Justin Bieber: Seasons – Tedious day-to-day existence captured in all its $20m glory

TV review: Five minutes of the star’s $20m series will cure your Bieber fever for good

Justin Bieber: Seasons: the focus of the $20 million YouTube series is the singer in his beanie

Justin Bieber: Seasons: the focus of the $20 million YouTube series is the singer in his beanie

 

Justin Bieber has, by most people’s standards, lived an interesting life. He became a global superstar at 13. He was once detained for trying to smuggle a monkey into Germany. A tattoo of Jesus is splodged down his left leg. The entire world has seen those Instagram snaps of his bum.

So why does his day-to-day existence, as captured in his new YouTube documentary, Justin Bieber: Seasons, feel so tedious? There’s no bum. But he does seem so terribly bummed out. There are numerous shots of the now 25-year-old sloping through characterless recording studios or trying to pull off the apparently torturous feat of laying down vocals while wearing an oversized beanie hat. His eyes are always dim, the backgrounds lustreless and dingy. Five minutes in and you may conclude that you made the correct decision by not becoming an international pop star.

Michael Ratner, the director of this 10-part series, treats us to quick interviews with Bieber’s producers and team. All are clearly terrified of falling out with their employer, godhead and reason for existence. One middle-aged engineer describes being at weekend family barbecues only to receive a text from Bieber and then dropping everything to dash to the studio. It is no way for anyone over the age of 15 to live.

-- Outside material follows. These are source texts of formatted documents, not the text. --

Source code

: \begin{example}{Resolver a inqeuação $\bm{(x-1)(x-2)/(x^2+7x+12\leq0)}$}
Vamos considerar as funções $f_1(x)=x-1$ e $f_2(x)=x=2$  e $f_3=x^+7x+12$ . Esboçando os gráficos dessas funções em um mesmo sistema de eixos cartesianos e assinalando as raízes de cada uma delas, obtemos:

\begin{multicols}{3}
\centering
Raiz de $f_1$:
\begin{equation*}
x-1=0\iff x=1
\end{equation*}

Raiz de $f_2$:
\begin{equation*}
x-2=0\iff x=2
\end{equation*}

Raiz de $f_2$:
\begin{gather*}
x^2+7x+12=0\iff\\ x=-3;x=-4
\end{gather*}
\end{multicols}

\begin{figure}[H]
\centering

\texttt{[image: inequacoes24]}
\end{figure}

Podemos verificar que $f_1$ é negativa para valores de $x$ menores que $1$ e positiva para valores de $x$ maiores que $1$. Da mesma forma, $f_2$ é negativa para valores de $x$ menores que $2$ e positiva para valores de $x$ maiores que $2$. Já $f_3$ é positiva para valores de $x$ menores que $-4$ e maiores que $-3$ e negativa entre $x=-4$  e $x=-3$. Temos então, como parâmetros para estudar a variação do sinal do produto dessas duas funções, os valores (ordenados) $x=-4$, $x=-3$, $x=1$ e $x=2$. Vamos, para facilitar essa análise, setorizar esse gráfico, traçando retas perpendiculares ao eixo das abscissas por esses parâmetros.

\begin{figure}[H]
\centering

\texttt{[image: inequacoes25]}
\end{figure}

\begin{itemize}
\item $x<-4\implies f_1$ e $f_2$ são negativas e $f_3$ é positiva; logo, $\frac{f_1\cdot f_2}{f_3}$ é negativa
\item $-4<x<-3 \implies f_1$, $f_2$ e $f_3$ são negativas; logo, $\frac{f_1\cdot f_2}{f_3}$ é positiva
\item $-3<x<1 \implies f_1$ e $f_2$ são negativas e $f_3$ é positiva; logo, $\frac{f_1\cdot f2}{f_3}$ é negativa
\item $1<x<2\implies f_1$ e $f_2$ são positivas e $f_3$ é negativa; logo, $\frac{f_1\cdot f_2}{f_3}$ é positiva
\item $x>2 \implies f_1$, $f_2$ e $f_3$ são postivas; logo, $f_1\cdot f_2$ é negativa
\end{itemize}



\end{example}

In the recording booth Bieber pulls faces as if to suggest that adding a falsetto top line to Yummy, his recent hit, is an ordeal on the level of Kurt Cobain belting out the chorus to Scentless Apprentice

Seasons takes it as a given that you are deeply invested in Bieber as a musician, media phenomenon and human being. And that you have been counting down the days until he returns to live performance. The conceit is that we are peeking over Bieber’s shoulder as he plots his grand comeback, having burnt out and called short his 2017 world tour. There is bonus glamour, moreover, in the form of his wife, Hailey, supermodel, influencer and daughter of lesser Baldwin sibling Stephen.

Bieber can come across as rather strange – and, whether or not that was the intent, it is something the new doc picks up on. Irish fans may recall the 2016 3Arena concert where he called a temporary halt to the performance because fans were flinging tokens of affection on to his “ego ramp”. He barked something about “health and safety” and then began swabbing the stage with a towel. It was just as surreal as you would imagine Justin Bieber wiping down a stage with a towel to be.

That same, almost Alan Partridge-style obliviousness comes to the surface here. In the recording booth he pulls faces as if to suggest that adding a falsetto top line to Yummy, his recent hit, is an ordeal on the level of Kurt Cobain belting out the chorus to Scentless Apprentice. There are, it is true, occasional glimpses of something deeper, such as when he and his wife travel back to his hometown, in Ontario. He is surprised that the tumbledown apartment where he spent his childhood has been refurbished and recalls how self-conscious he was about growing up poor.

But these are mere glimmers. The focus is the studio and on Bieber in his beanie looking in tremendous pain. YouTube has made the first bite-sized episode available for free. (Each instalment is about 10 minutes long.) You’ll have to sign up to the premium service to see the remaining nine. It’s unthinkable that anyone apart from the biggest Bieber fan would regard this as value for money. (Don’t tell YouTube, but I will be cancelling after my free trial.) Even more unthinkable is the idea that YouTube coughed up $20 million for the rights to this solipsistic snoozefest. The best that can be said for it is that it will cure your Bieber fever for good.